September 1962 Radio-Electronics
[Table of Contents]
Wax nostalgic about and learn from the history of early electronics.
See articles from Radio-Electronics,
published 1930-1988. All copyrights hereby acknowledged.
|
This 1962
Radio-Electronics magazine article reports on the design, launch, and operation
of the world's first satellite capable of relaying live television programs -
Telstar 1. It's 2 hour and 40 minute orbital period in a 600-mile-high
elliptical orbit was inclined at about 45° to the equator. Telstar 1 enabled
real-time transcontinental TV, facsimile, telephone, and telegraph
communications. American Telephone & Telegraph (AT&T) and Bell Telephone
Laboratories (Bell Labs) designed and built the Telstar 1. Six ground stations
in the U.S. and in Europe tracked Telstar 1. The satellite went out
of service in November, just a couple months after this article, due to a
suspected transistor failure associated with its time in the
Van Allen radiation
belt. That was before Telstar 2 launched in May of 1963 (info not available
at the time of this article), so the transcontinental capability was temporarily
lost until then.
Telstar - Giant Step into the Future
By Larry Steckler, Associate Editor
Eighty-six years have passed since Alexander Graham Bell received his patent
for that marvelous invention, the telephone. And right now, 600 miles over our heads,
a man-made star, the Telstar satellite, is circling the earth once every 2 hours
and 40 minutes. It is the first experimental link in a forthcoming chain of satellites
which will one day give the world a net of transcontinental communications Alexander
Graham Bell probably never dreamed possible.

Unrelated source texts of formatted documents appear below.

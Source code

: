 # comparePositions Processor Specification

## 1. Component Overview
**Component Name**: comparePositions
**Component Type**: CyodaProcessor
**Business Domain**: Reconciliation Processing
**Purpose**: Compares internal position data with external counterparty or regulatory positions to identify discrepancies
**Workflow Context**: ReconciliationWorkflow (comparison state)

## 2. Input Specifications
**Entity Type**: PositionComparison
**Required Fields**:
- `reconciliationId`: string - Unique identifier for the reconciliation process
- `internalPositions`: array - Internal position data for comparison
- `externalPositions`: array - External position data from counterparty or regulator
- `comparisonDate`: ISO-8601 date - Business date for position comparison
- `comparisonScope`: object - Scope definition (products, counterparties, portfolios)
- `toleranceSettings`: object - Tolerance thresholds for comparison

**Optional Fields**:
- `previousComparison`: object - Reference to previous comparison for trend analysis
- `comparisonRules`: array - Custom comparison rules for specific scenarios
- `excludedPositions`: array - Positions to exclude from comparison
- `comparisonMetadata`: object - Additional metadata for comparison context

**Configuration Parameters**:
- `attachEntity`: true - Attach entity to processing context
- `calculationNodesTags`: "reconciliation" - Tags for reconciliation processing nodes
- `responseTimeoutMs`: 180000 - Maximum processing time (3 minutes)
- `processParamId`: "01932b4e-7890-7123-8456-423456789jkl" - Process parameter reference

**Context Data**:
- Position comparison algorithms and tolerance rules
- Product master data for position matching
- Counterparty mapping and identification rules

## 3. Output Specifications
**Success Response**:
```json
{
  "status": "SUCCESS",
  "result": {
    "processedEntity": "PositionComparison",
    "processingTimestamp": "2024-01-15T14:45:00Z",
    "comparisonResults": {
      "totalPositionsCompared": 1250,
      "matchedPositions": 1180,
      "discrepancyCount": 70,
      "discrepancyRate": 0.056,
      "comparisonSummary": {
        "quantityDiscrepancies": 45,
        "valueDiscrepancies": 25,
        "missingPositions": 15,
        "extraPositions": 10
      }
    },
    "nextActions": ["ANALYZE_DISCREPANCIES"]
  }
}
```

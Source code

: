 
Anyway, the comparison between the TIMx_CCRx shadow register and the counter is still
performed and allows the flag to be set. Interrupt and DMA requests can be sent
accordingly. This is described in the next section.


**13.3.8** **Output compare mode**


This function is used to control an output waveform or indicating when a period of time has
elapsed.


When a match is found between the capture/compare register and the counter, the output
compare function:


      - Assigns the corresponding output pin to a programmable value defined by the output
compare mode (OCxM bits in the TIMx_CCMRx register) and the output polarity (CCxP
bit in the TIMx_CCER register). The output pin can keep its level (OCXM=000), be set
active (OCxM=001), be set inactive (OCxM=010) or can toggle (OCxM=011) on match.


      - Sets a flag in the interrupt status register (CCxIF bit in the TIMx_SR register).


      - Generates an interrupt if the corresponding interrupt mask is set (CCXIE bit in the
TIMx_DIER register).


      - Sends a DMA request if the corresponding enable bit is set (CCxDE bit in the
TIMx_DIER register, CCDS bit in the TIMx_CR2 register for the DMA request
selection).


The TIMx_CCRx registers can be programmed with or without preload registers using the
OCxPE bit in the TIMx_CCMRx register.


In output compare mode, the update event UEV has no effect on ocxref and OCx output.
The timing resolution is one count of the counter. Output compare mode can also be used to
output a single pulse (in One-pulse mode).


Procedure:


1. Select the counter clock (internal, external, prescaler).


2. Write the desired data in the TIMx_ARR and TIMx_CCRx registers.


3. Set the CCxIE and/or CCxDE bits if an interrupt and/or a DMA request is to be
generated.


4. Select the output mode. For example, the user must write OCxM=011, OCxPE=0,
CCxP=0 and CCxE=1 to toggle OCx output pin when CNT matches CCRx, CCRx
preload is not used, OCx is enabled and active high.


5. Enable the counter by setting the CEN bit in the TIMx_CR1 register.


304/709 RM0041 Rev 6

Now only a few short days since its successful launch on July 10, 1962, successful
transmission of TV programs from the US to Europe and from France and England to
the US have already been completed. Also successful has been a test of trans-Atlantic
satellite telephone calls. The TV programs were seen on TV screens across the US
and Europe. Telstar definitely works.
TV or any other wide-band communications channel is normally restricted to vhf
or higher. This is mandatory because of the required 3- to 6-mc bandwidth required.
At lower frequencies, this much space is just not available. As soon as we go to
vhf, however, we run into the "line-of-sight" problem. Radio signals at these frequencies
go straight through the ionosphere and are not reflected to earth as are lower-frequency
radio signals. This restricts TV to about a 50-mile range-the distance to the horizon
as seen from the top of a TV tower. By the same token - extreme bandwidth - standard
telephone cables are not satisfactory for TV either. The lines will not pass the
entire signal without noticeably injuring its quality. With Telstar in the sky,
we get a 600-mile-tall TV relay tower that has enough line of sight to cover a distance
measured in thousands of miles, making intercontinental TV a practicality.
Block diagram of the Telstar broad-band communications circuit.
Final adjustments are made in Bell Telephone Labs.
How satellite system works: Quad antenna on left picks up satellite
beacon. Command is sent turning on communications gear. Precision tracking antenna
picks up 4080-mc signal. As this antenna tracks, so does big horn. Horn transmits
to satellite and it relays data over horizon to Europe.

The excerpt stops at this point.